((
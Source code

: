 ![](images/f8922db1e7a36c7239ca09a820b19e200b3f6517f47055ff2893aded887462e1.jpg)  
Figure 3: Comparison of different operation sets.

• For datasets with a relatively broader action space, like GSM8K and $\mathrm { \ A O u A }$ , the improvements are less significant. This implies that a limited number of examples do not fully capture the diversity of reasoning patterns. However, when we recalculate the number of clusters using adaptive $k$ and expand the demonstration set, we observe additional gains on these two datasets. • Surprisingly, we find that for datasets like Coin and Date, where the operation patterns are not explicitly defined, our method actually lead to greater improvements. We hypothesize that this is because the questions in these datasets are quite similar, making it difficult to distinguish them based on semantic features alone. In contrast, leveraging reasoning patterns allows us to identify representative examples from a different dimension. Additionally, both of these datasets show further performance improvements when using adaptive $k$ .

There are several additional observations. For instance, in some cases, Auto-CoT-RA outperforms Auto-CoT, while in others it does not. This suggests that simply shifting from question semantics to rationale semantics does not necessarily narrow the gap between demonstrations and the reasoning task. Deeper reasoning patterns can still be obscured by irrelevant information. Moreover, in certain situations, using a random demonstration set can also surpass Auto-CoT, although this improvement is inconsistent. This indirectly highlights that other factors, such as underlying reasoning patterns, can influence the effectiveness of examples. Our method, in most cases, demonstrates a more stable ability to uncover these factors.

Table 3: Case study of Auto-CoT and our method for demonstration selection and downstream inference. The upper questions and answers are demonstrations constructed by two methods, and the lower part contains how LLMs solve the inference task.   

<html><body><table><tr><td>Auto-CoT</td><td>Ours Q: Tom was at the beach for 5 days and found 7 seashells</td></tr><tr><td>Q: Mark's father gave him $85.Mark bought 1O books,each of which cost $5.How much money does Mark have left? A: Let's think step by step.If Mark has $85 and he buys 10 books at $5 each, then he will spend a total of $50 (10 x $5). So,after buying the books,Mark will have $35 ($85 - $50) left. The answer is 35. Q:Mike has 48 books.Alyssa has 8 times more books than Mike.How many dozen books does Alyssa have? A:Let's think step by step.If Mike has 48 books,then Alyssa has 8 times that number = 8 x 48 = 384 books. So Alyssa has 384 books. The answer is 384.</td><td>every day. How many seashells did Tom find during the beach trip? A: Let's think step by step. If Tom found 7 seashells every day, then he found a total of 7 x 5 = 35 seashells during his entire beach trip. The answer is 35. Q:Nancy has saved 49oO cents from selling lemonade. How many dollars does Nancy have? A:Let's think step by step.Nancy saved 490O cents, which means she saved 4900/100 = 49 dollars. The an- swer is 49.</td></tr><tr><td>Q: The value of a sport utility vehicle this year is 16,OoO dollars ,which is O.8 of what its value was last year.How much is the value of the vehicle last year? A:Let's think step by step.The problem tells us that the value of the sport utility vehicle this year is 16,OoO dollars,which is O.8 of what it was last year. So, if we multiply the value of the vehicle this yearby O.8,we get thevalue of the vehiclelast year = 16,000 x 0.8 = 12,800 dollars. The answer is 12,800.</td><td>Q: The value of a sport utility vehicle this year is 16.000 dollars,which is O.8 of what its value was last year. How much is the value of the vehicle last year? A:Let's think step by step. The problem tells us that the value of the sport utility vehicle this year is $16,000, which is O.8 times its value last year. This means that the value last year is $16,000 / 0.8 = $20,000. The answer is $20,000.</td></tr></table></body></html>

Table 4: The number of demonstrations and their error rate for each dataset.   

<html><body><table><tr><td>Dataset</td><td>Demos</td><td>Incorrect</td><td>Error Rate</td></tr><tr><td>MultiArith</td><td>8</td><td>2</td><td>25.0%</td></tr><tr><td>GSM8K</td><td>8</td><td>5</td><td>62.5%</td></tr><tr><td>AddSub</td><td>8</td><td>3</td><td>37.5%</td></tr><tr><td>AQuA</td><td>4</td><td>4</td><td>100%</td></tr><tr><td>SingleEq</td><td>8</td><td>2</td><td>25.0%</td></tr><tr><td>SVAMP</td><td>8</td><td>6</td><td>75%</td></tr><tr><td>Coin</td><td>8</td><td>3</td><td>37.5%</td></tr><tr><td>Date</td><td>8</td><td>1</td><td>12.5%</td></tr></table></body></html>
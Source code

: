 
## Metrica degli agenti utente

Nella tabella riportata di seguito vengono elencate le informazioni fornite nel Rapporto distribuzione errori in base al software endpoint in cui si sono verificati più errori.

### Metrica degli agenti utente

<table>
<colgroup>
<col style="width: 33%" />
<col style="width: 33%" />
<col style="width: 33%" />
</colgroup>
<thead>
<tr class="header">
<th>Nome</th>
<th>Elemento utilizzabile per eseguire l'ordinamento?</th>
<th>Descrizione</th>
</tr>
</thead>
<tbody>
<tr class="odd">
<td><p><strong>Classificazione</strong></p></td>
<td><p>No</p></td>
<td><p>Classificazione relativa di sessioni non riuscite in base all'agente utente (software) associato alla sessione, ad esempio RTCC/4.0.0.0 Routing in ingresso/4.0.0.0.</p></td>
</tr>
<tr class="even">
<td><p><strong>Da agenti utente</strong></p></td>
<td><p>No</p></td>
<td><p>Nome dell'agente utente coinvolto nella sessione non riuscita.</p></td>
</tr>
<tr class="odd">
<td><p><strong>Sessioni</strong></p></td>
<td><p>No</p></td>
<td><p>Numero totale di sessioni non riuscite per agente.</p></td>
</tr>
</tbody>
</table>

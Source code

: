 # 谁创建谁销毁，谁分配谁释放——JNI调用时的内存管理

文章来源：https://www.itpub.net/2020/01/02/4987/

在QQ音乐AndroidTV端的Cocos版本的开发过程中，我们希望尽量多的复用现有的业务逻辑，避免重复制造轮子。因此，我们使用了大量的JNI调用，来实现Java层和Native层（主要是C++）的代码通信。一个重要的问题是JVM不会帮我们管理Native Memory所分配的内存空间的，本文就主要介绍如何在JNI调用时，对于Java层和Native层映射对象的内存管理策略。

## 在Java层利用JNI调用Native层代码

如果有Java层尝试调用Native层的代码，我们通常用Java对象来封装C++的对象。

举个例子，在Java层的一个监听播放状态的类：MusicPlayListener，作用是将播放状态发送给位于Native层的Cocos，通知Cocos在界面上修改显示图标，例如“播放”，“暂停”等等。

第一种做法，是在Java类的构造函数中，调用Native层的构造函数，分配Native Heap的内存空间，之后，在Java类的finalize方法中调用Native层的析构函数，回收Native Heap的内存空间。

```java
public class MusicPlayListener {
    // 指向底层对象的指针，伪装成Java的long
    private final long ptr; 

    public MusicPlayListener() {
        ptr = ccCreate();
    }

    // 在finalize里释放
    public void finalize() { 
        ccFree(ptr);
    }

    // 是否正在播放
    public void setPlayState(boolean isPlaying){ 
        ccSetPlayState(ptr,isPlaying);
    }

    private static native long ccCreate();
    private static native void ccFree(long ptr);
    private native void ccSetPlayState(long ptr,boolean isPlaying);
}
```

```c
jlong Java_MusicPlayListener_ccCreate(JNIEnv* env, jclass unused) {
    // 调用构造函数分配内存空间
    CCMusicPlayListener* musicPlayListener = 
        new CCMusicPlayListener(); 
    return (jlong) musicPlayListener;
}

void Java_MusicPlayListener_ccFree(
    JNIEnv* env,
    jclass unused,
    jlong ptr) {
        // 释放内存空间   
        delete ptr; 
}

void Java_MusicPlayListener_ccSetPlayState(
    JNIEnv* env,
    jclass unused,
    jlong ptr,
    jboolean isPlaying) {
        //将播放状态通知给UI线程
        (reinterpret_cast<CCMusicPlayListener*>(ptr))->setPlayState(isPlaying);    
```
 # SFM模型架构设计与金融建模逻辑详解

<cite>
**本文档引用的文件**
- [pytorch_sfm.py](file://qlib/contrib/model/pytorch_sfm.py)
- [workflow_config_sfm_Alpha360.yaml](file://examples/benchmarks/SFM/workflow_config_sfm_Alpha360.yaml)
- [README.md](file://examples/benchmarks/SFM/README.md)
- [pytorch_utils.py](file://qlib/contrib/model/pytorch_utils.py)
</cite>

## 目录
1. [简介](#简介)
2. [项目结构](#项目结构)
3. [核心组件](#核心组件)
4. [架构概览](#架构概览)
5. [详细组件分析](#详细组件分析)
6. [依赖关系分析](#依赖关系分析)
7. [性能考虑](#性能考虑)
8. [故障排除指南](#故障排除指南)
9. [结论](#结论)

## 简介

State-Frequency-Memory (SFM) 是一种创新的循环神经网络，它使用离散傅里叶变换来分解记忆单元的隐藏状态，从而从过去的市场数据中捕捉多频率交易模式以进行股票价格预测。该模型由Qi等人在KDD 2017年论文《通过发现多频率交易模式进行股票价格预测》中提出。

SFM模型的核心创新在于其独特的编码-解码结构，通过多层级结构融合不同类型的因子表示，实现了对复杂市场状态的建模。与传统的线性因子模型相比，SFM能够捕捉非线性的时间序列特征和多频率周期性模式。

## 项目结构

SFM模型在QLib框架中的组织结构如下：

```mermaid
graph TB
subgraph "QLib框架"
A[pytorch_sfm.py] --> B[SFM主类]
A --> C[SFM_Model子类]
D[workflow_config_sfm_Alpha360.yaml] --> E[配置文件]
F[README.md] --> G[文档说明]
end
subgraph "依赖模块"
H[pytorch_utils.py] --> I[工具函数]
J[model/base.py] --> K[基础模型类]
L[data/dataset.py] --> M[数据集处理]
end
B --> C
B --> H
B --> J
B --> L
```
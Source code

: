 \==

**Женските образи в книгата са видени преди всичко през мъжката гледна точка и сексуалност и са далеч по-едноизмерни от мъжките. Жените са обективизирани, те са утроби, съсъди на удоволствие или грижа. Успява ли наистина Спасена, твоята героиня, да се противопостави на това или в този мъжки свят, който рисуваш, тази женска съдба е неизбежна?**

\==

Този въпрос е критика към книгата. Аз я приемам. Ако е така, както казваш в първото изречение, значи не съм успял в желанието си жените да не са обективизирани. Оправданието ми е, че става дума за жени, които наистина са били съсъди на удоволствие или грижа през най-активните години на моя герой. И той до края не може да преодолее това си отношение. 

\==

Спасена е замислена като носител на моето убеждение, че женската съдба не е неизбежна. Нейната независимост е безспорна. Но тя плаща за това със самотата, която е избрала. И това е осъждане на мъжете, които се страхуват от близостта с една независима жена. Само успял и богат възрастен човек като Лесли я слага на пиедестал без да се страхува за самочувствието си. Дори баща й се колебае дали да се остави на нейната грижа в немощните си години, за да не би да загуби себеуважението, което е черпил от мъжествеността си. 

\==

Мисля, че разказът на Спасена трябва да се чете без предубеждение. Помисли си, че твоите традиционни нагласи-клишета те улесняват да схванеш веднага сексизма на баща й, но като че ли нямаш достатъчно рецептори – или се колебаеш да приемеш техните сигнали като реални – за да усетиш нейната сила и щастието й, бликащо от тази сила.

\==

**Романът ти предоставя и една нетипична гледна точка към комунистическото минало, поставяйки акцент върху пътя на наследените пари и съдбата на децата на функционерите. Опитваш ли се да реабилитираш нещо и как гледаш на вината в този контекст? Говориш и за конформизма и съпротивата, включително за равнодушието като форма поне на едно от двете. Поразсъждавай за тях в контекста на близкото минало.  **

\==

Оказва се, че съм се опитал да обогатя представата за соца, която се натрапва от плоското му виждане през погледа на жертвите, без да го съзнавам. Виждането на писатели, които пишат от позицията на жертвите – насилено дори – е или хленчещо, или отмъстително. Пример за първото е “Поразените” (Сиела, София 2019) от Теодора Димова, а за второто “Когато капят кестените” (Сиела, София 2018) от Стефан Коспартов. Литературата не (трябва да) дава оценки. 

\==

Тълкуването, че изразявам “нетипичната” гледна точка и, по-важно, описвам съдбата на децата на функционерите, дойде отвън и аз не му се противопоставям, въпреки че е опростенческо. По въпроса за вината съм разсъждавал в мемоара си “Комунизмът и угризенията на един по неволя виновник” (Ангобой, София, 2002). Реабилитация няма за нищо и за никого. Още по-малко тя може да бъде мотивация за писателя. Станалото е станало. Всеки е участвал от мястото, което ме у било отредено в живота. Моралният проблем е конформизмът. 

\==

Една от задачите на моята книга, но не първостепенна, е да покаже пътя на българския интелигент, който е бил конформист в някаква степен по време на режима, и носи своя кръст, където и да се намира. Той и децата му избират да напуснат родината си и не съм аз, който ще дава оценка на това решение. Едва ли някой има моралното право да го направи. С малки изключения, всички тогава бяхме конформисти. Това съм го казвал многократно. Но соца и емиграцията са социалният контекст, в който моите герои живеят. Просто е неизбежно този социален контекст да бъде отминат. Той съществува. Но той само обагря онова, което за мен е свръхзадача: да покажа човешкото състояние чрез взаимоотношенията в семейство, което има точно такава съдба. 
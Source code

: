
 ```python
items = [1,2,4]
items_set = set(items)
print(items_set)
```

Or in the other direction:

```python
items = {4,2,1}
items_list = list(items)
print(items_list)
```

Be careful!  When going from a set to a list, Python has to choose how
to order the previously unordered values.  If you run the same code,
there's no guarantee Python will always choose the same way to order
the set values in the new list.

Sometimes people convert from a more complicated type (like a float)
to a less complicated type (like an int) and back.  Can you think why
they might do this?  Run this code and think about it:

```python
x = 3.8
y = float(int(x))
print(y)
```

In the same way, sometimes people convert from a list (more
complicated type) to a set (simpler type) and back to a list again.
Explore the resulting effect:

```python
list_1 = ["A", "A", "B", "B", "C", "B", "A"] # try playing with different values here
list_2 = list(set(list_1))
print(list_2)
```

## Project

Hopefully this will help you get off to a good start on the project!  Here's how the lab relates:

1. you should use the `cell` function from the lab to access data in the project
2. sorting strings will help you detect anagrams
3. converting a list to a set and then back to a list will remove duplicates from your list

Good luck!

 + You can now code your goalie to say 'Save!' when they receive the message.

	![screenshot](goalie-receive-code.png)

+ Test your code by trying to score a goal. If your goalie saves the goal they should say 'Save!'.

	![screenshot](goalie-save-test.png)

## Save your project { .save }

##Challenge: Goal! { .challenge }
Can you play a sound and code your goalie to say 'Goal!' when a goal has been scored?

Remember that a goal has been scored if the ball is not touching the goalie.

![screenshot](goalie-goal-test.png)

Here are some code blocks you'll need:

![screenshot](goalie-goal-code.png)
))
#### Instructions to follow
With the line containing "3. converting a" as the first and the last line of the data as the final one, copy every line between them exactly, those two included.

#### Written reply
3. converting a list to a set and then back to a list will remove duplicates from your list

Good luck!

 + You can now code your goalie to say 'Save!' when they receive the message.

	![screenshot](goalie-receive-code.png)

+ Test your code by trying to score a goal. If your goalie saves the goal they should say 'Save!'.

	![screenshot](goalie-save-test.png)

## Save your project { .save }

##Challenge: Goal! { .challenge }
Can you play a sound and code your goalie to say 'Goal!' when a goal has been scored?

Remember that a goal has been scored if the ball is not touching the goalie.

![screenshot](goalie-goal-test.png)

Here are some code blocks you'll need:

![screenshot](goalie-goal-code.png)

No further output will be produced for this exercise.